A interrompere la plurisecolare tradizione della Fiera è il Coronavirus. L’emergenza sanitaria vissuta nei mesi scorsi non ha infatti consentito di programmare l’edizione 2020. Mentre le prescrizioni di sicurezza in vigore rendono complessa l’organizzazione della manifestazione, il Comune e Associazione Fiera di Pontecchio hanno deciso di rimandare al prossimo anno l’edizione n. 347.

“Il rinvio della Fira di Sdaz è una scelta dolorosa ma inevitabile – dice il presidente dell’Associazione Fiera di Pontecchio, Silverio Ventura – che non significa però la rinuncia a celebrare la Fiera e la sua storia ultracentenaria: d’intesa con l’Amministrazione comunale, stiamo infatti organizzando per l’8 settembre un evento ad hoc nel rispetto delle misure di sicurezza, che consenta di mantenere viva questa tradizione nel giorno storico della Fiera.

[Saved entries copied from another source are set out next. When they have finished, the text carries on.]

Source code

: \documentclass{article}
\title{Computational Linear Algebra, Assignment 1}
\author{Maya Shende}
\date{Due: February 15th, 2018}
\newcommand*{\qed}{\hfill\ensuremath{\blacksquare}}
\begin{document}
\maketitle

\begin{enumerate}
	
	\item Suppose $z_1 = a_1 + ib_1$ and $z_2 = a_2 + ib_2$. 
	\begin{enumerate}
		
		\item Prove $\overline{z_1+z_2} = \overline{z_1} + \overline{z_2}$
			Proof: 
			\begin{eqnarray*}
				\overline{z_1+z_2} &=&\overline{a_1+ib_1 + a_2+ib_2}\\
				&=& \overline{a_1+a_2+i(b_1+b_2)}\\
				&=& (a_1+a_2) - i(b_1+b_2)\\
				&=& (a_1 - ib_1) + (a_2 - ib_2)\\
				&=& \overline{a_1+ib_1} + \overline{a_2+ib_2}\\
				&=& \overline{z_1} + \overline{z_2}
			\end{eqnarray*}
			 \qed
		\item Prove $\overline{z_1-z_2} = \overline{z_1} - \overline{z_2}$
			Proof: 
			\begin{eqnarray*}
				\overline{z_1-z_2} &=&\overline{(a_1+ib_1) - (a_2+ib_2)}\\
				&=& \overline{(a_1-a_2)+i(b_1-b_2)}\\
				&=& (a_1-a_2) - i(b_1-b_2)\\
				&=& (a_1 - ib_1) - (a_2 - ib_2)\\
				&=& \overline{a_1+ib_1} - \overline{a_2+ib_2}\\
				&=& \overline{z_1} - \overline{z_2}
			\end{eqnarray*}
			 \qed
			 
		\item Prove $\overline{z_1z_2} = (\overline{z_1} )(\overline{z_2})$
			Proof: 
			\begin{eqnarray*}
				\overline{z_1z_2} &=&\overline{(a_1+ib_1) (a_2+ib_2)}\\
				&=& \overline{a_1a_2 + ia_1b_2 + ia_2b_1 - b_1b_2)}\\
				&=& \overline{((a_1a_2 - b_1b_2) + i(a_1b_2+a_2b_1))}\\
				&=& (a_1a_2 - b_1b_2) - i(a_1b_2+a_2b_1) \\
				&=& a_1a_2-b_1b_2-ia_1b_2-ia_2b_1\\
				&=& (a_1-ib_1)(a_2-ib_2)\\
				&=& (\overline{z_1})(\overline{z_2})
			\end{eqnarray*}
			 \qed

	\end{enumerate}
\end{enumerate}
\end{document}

E siamo già al lavoro per programmare la Fira di Sdaz del prossimo anno: questa pausa forzata ci servirà per ripartire con nuove idee e proporre per il 2021 un’edizione ricca di novità, cui diamo fin d’ora appuntamento”.

Un evento extra il giorno storico della Fiera

Per non perdere l’occasione di festeggiare la Fira di Sdaz, gli organizzatori stanno però lavorando alla realizzazione di un evento celebrativo l’8 settembre, giorno in cui da sempre si svolge la Fiera. Le celebrazioni della Fiera si inseriscono in un più ampio cartellone di iniziative che a inizio settembre coinvolgeranno diverse location. Ci sarà anche un trekking nei dintorni di Palazzo de’ Rossi, che fin dal ‘600 ospita la Fira di Sdaz. Sono inoltre previsti convegni, appuntamenti culturali e l’inaugurazione delle nuove botteghe artigiane.

“Ci dispiace interrompere una tradizione di lungo corso come quella della Fira di Sdaz, un appuntamento particolarmente atteso e sentito da chi vive da queste parti” – osserva il sindaco di Sasso Marconi Roberto Parmeggiani. “Ma non era possibile conciliare la complessità della macchina organizzativa della Fiera con l’emergenza vissuta e le misure di sicurezza. Abbiamo però voluto mantenere viva la tradizione di festeggiare l’8 settembre. Lo faremo anche quest’anno spostandoci a Colle Ameno, dove a inizio settembre inaugureremo i nuovi spazi d’arte e le botteghe artigiane. Le celebrazioni della Fiera chiuderanno in grande stile una prima importante fase del piano di rilancio del borgo voluto dall’Amministrazione comunale”.